◆ BRIEF
Each line in the entries below that contains the word "贵妃娘娘" counts once. Report how many there are and nothing more.

RECORDED INFORMATION Block Start

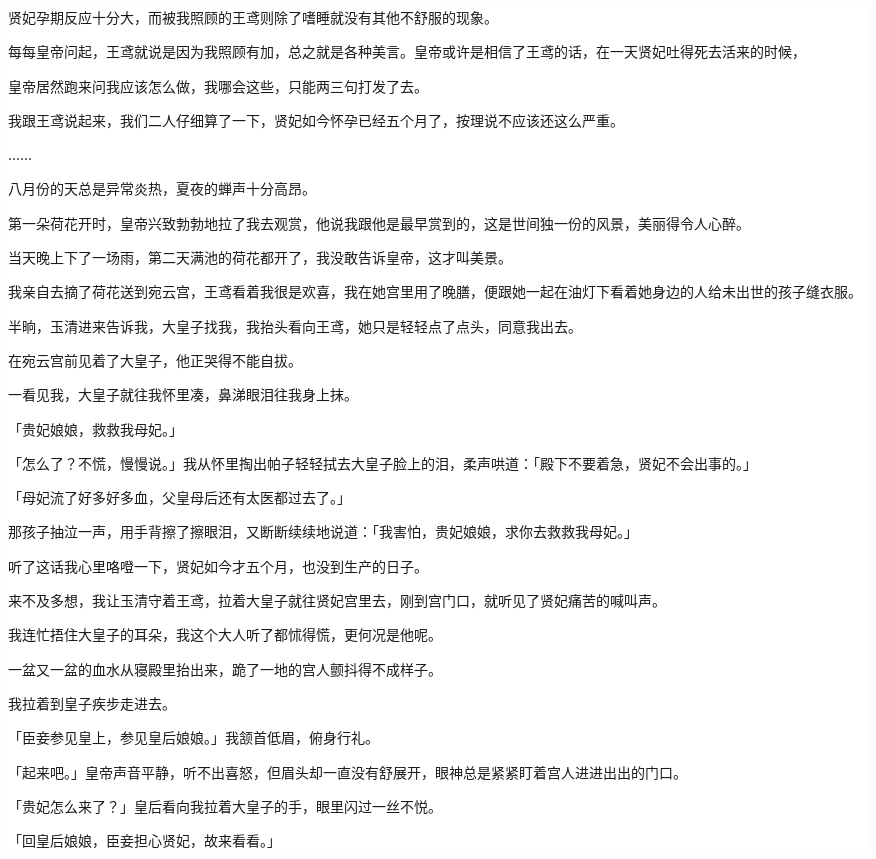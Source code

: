 贤妃孕期反应十分大，而被我照顾的王鸢则除了嗜睡就没有其他不舒服的现象。


每每皇帝问起，王鸢就说是因为我照顾有加，总之就是各种美言。皇帝或许是相信了王鸢的话，在一天贤妃吐得死去活来的时候，


皇帝居然跑来问我应该怎么做，我哪会这些，只能两三句打发了去。


我跟王鸢说起来，我们二人仔细算了一下，贤妃如今怀孕已经五个月了，按理说不应该还这么严重。


……


八月份的天总是异常炎热，夏夜的蝉声十分高昂。


第一朵荷花开时，皇帝兴致勃勃地拉了我去观赏，他说我跟他是最早赏到的，这是世间独一份的风景，美丽得令人心醉。


当天晚上下了一场雨，第二天满池的荷花都开了，我没敢告诉皇帝，这才叫美景。


我亲自去摘了荷花送到宛云宫，王鸢看着我很是欢喜，我在她宫里用了晚膳，便跟她一起在油灯下看着她身边的人给未出世的孩子缝衣服。


半晌，玉清进来告诉我，大皇子找我，我抬头看向王鸢，她只是轻轻点了点头，同意我出去。


在宛云宫前见着了大皇子，他正哭得不能自拔。


一看见我，大皇子就往我怀里凑，鼻涕眼泪往我身上抹。


「贵妃娘娘，救救我母妃。」


「怎么了？不慌，慢慢说。」我从怀里掏出帕子轻轻拭去大皇子脸上的泪，柔声哄道：「殿下不要着急，贤妃不会出事的。」


「母妃流了好多好多血，父皇母后还有太医都过去了。」


那孩子抽泣一声，用手背擦了擦眼泪，又断断续续地说道：「我害怕，贵妃娘娘，求你去救救我母妃。」


听了这话我心里咯噔一下，贤妃如今才五个月，也没到生产的日子。


来不及多想，我让玉清守着王鸢，拉着大皇子就往贤妃宫里去，刚到宫门口，就听见了贤妃痛苦的喊叫声。


我连忙捂住大皇子的耳朵，我这个大人听了都怵得慌，更何况是他呢。


一盆又一盆的血水从寝殿里抬出来，跪了一地的宫人颤抖得不成样子。


我拉着到皇子疾步走进去。


「臣妾参见皇上，参见皇后娘娘。」我颔首低眉，俯身行礼。


「起来吧。」皇帝声音平静，听不出喜怒，但眉头却一直没有舒展开，眼神总是紧紧盯着宫人进进出出的门口。


「贵妃怎么来了？」皇后看向我拉着大皇子的手，眼里闪过一丝不悦。


「回皇后娘娘，臣妾担心贤妃，故来看看。」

RECORDED INFORMATION Block End

◆ ANSWER BOX
2